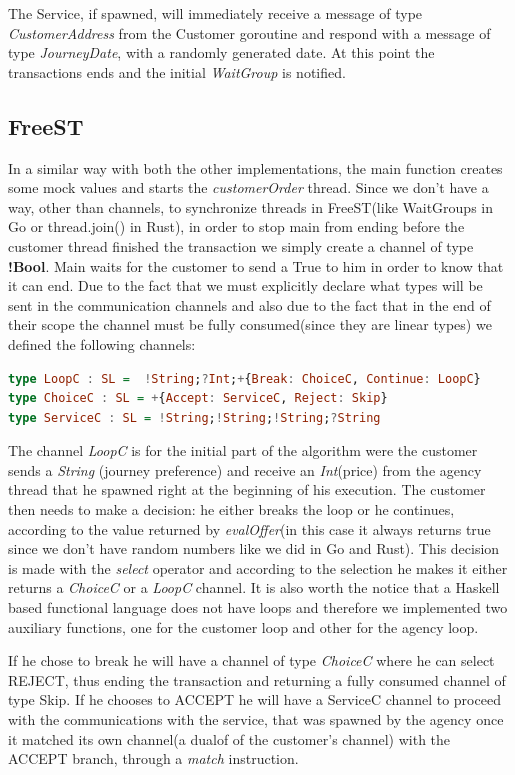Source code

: \documentclass[runningheads]{llncs}
\begin{document}
The Service, if spawned, will immediately receive a message of type {\it CustomerAddress} from the Customer goroutine and respond with a message of type {\it JourneyDate}, with a randomly generated date. At this point the transactions ends and the initial {\it WaitGroup} is notified.
\subsection{FreeST}
In a similar way with both the other implementations, the main function creates some mock values and starts the {\it customerOrder} thread. Since we don't have a way, other than channels, to synchronize threads in FreeST(like WaitGroups in Go or thread.join() in Rust), in order to stop main from ending before the customer thread finished the transaction we simply create a channel of type {\bf !Bool}. Main waits for the customer to send a True to him in order to know that it can end.
Due to the fact that we must explicitly declare what types will be sent in the communication channels and also due to the fact that in the end of their scope the channel must be fully consumed(since they are linear types) we defined the following channels:
\begin{lstlisting}[language=haskell]
type LoopC : SL =  !String;?Int;+{Break: ChoiceC, Continue: LoopC}
type ChoiceC : SL = +{Accept: ServiceC, Reject: Skip}
type ServiceC : SL = !String;!String;!String;?String
\end{lstlisting}
The channel {\it LoopC} is for the initial part of the algorithm were the customer sends a {\it String} (journey preference) and receive an {\it Int}(price) from the agency thread that he spawned right at the beginning of his execution. The customer then needs to make a decision: he either breaks the loop or he continues, according to the value returned by {\it evalOffer}(in this case it always returns true since we don't have random numbers like we did in Go and Rust). This decision is made with the {\it select} operator and according to the selection he makes it either returns a {\it ChoiceC} or a {\it LoopC} channel. It is also worth the notice that a Haskell based functional language does not have loops and therefore we implemented two auxiliary functions, one for the customer loop and other for the agency loop.

If he chose to break he will have a channel of type {\it ChoiceC} where he can select REJECT, thus ending the transaction and returning a fully consumed channel of type Skip. If he chooses to ACCEPT he will have a ServiceC channel to proceed with the communications with the service, that was spawned by the agency once it matched its own channel(a dualof of the customer's channel) with the ACCEPT branch, through a {\it match} instruction.
\end{document}
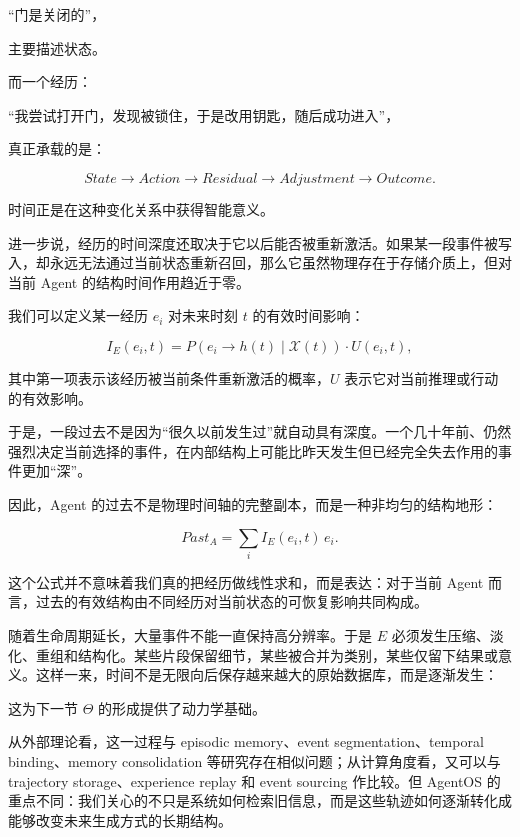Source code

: “门是关闭的”，

主要描述状态。

而一个经历：

“我尝试打开门，发现被锁住，于是改用钥匙，随后成功进入”，

真正承载的是：

\[
State
\rightarrow
Action
\rightarrow
Residual
\rightarrow
Adjustment
\rightarrow
Outcome.
\]

时间正是在这种变化关系中获得智能意义。

进一步说，经历的时间深度还取决于它以后能否被重新激活。如果某一段事件被写入，却永远无法通过当前状态重新召回，那么它虽然物理存在于存储介质上，但对当前 Agent 的结构时间作用趋近于零。

我们可以定义某一经历 $e_i$ 对未来时刻 $t$ 的有效时间影响：

\[
I_E(e_i,t)
=
P\left(
e_i
\rightarrow
h(t)
\mid
\mathcal{X}(t)
\right)
\cdot
U(e_i,t),
\]

其中第一项表示该经历被当前条件重新激活的概率，$U$ 表示它对当前推理或行动的有效影响。

于是，一段过去不是因为“很久以前发生过”就自动具有深度。一个几十年前、仍然强烈决定当前选择的事件，在内部结构上可能比昨天发生但已经完全失去作用的事件更加“深”。

因此，Agent 的过去不是物理时间轴的完整副本，而是一种非均匀的结构地形：

\[
\boxed{
Past_A
=
\sum_i
I_E(e_i,t)\,e_i.
}
\]

这个公式并不意味着我们真的把经历做线性求和，而是表达：对于当前 Agent 而言，过去的有效结构由不同经历对当前状态的可恢复影响共同构成。

随着生命周期延长，大量事件不能一直保持高分辨率。于是 $E$ 必须发生压缩、淡化、重组和结构化。某些片段保留细节，某些被合并为类别，某些仅留下结果或意义。这样一来，时间不是无限向后保存越来越大的原始数据库，而是逐渐发生：

\begin{statementbox}
\centering
{}
\end{statementbox}

这为下一节 $\Theta$ 的形成提供了动力学基础。

从外部理论看，这一过程与 episodic memory、event segmentation、temporal binding、memory consolidation 等研究存在相似问题；从计算角度看，又可以与 trajectory storage、experience replay 和 event sourcing 作比较。但 AgentOS 的重点不同：我们关心的不只是系统如何检索旧信息，而是这些轨迹如何逐渐转化成能够改变未来生成方式的长期结构。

> _Work instruction_: Output every record above word for word, omitting any pictures they contain.

> _Task response_:
Source code

: \documentclass[runningheads]{llncs}
\begin{document}
The Service, if spawned, will immediately receive a message of type {\it CustomerAddress} from the Customer goroutine and respond with a message of type {\it JourneyDate}, with a randomly generated date. At this point the transactions ends and the initial {\it WaitGroup} is notified.
\subsection{FreeST}
In a similar way with both the other implementations, the main function creates some mock values and starts the {\it customerOrder} thread. Since we don't have a way, other than channels, to synchronize threads in FreeST(like WaitGroups in Go or thread.join() in Rust), in order to stop main from ending before the customer thread finished the transaction we simply create a channel of type {\bf !Bool}. Main waits for the customer to send a True to him in order to know that it can end.
Due to the fact that we must explicitly declare what types will be sent in the communication channels and also due to the fact that in the end of their scope the channel must be fully consumed(since they are linear types) we defined the following channels:
\begin{lstlisting}[language=haskell]
type LoopC : SL =  !String;?Int;+{Break: ChoiceC, Continue: LoopC}
type ChoiceC : SL = +{Accept: ServiceC, Reject: Skip}
type ServiceC : SL = !String;!String;!String;?String
\end{lstlisting}
The channel {\it LoopC} is for the initial part of the algorithm were the customer sends a {\it String} (journey preference) and receive an {\it Int}(price) from the agency thread that he spawned right at the beginning of his execution. The customer then needs to make a decision: he either breaks the loop or he continues, according to the value returned by {\it evalOffer}(in this case it always returns true since we don't have random numbers like we did in Go and Rust). This decision is made with the {\it select} operator and according to the selection he makes it either returns a {\it ChoiceC} or a {\it LoopC} channel. It is also worth the notice that a Haskell based functional language does not have loops and therefore we implemented two auxiliary functions, one for the customer loop and other for the agency loop.

If he chose to break he will have a channel of type {\it ChoiceC} where he can select REJECT, thus ending the transaction and returning a fully consumed channel of type Skip. If he chooses to ACCEPT he will have a ServiceC channel to proceed with the communications with the service, that was spawned by the agency once it matched its own channel(a dualof of the customer's channel) with the ACCEPT branch, through a {\it match} instruction.
\end{document}
Source code

: “门是关闭的”，

主要描述状态。

而一个经历：

“我尝试打开门，发现被锁住，于是改用钥匙，随后成功进入”，

真正承载的是：

\[
State
\rightarrow
Action
\rightarrow
Residual
\rightarrow
Adjustment
\rightarrow
Outcome.
\]

时间正是在这种变化关系中获得智能意义。

进一步说，经历的时间深度还取决于它以后能否被重新激活。如果某一段事件被写入，却永远无法通过当前状态重新召回，那么它虽然物理存在于存储介质上，但对当前 Agent 的结构时间作用趋近于零。

我们可以定义某一经历 $e_i$ 对未来时刻 $t$ 的有效时间影响：

\[
I_E(e_i,t)
=
P\left(
e_i
\rightarrow
h(t)
\mid
\mathcal{X}(t)
\right)
\cdot
U(e_i,t),
\]

其中第一项表示该经历被当前条件重新激活的概率，$U$ 表示它对当前推理或行动的有效影响。

于是，一段过去不是因为“很久以前发生过”就自动具有深度。一个几十年前、仍然强烈决定当前选择的事件，在内部结构上可能比昨天发生但已经完全失去作用的事件更加“深”。

因此，Agent 的过去不是物理时间轴的完整副本，而是一种非均匀的结构地形：

\[
\boxed{
Past_A
=
\sum_i
I_E(e_i,t)\,e_i.
}
\]

这个公式并不意味着我们真的把经历做线性求和，而是表达：对于当前 Agent 而言，过去的有效结构由不同经历对当前状态的可恢复影响共同构成。

随着生命周期延长，大量事件不能一直保持高分辨率。于是 $E$ 必须发生压缩、淡化、重组和结构化。某些片段保留细节，某些被合并为类别，某些仅留下结果或意义。这样一来，时间不是无限向后保存越来越大的原始数据库，而是逐渐发生：

\begin{statementbox}
\centering
{}
\end{statementbox}

这为下一节 $\Theta$ 的形成提供了动力学基础。

从外部理论看，这一过程与 episodic memory、event segmentation、temporal binding、memory consolidation 等研究存在相似问题；从计算角度看，又可以与 trajectory storage、experience replay 和 event sourcing 作比较。但 AgentOS 的重点不同：我们关心的不只是系统如何检索旧信息，而是这些轨迹如何逐渐转化成能够改变未来生成方式的长期结构。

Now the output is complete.